Toshiba's Mini NB505-508GN has two things that separate it from the netbook pack, albeit only slightly: a somewhat better-than-average keyboard and longer-than-average battery life. Okay, make that three things--it's also better-looking than most of its competition with its smooth styling and lime-green lid. Otherwise, the unit is the epitome of the cookie-cutter netbook.
The NB505-508GN scored 33 on PCWorld's WorldBench 6 test suite--a couple of points below average for the class. Part of the problem is that Toshiba saddles the Intel Atom N455 CPU and 1GB of system memory with too much software. Atom CPUs, especially single-core models like the N455, simply don't have the horsepower to handle scores of background applications and processes. Disabling the unnecessary ones--19 of them--in the startup configuration resulted in a much livelier subjective experience. But we benchmark laptops in their out-of-the-box state to better simulate the typical customer experience.
While the Mini NB505 isn't a stellar performer, it does run for quite a while unplugged: 7 hours, 32 minutes in our battery tests, to be exact. That'll get you across the Atlantic doing business tasks, but probably not playing video (our battery tests cycle between simulated typing in a document and lightweight video playback).
The other main components are a 10.1-inch, 1024 by 600 display, and a 250GB, 5400-rpm hard drive. The display has plenty of usable brightness, and renders video very nicely. The Mini NB505 managed well with low to medium bit-rate 720p video, but started choking at high bit rates--typical for Atom netbooks. The Webcam offers one of the smoother, nicer-looking pictures you'll find in a netbook, but audio is the usual tinny-through-the-speakers, decent-through-the-headphones laptop sound.
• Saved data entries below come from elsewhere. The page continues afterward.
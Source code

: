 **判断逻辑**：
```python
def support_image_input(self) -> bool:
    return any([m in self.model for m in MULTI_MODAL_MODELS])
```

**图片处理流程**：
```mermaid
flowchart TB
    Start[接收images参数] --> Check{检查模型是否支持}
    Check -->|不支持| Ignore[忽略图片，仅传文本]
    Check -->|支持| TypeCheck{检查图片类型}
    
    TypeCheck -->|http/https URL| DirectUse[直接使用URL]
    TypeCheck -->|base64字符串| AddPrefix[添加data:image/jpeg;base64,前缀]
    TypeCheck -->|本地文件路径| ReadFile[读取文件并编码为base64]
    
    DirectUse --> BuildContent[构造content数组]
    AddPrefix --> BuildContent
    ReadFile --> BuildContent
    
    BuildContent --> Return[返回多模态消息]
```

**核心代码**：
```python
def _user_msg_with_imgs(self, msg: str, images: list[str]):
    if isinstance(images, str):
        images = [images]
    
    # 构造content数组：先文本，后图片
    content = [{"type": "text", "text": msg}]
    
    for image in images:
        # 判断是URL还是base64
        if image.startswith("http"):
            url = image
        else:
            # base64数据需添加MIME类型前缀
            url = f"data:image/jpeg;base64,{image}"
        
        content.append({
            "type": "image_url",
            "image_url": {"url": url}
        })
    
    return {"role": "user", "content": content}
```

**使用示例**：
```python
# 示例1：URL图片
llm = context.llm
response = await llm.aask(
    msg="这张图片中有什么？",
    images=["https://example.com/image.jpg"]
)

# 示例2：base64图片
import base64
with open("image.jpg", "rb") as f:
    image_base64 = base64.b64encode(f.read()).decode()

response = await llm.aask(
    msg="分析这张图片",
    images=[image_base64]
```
The model's ports and connectivity options are the standard netbook fare: Three USB 2.0 ports, a VGA port, an SD card slot, microphone and headphone jacks, and a 10/100 ethernet port. The wireless is g/b/n. The keyboard layout is only slightly compressed, so finger-scrunching is minimal. The keys themselves offer a fair amount of travel for a netbook, and, while quiet, still allow you to establish a decent typing rhythm. The touchpad is flush-mounted, and the buttons are mounted even with the front edge of the keyboard deck--by far the best scheme netbook vendors have come up with for feel and ease of use.
As for the software that's piled on top of the Windows 7 Starter operating system, that bundle includes Toshiba's ReelTime--a nice document organizer (that doesn't need to run at startup), a trial of Norton Internet Security, Toshiba's Message Center for update notifications, a comprehensive and highly adjustable Webcam utility, Microsoft Office 2010 Starter, and the ever-useful (not) Google toolbar. The aforementioned background utilities include those for online backup, hard drive status, and so on. Keep what you like and disable the rest using msconfig.exe--you'll like the NB505-508GN a lot better.
Yes, this review is overloaded with the adjectives standard, usual, and cookie-cutter. Don't shoot the messenger--or the vendor; it's the species that has settled into a mind-numbingly routine and somewhat underpowered configuration. If you intend to use the NB505-508GN for what it's tasked for--Web surfing, light e-mail, the occasional short word document--it's as good as you'll find in its price range (around $310, as of 3/29/11). If you want to do more, take a look at something like Lenovo's ThinkPad X120e, which represents the future of the netbook breed.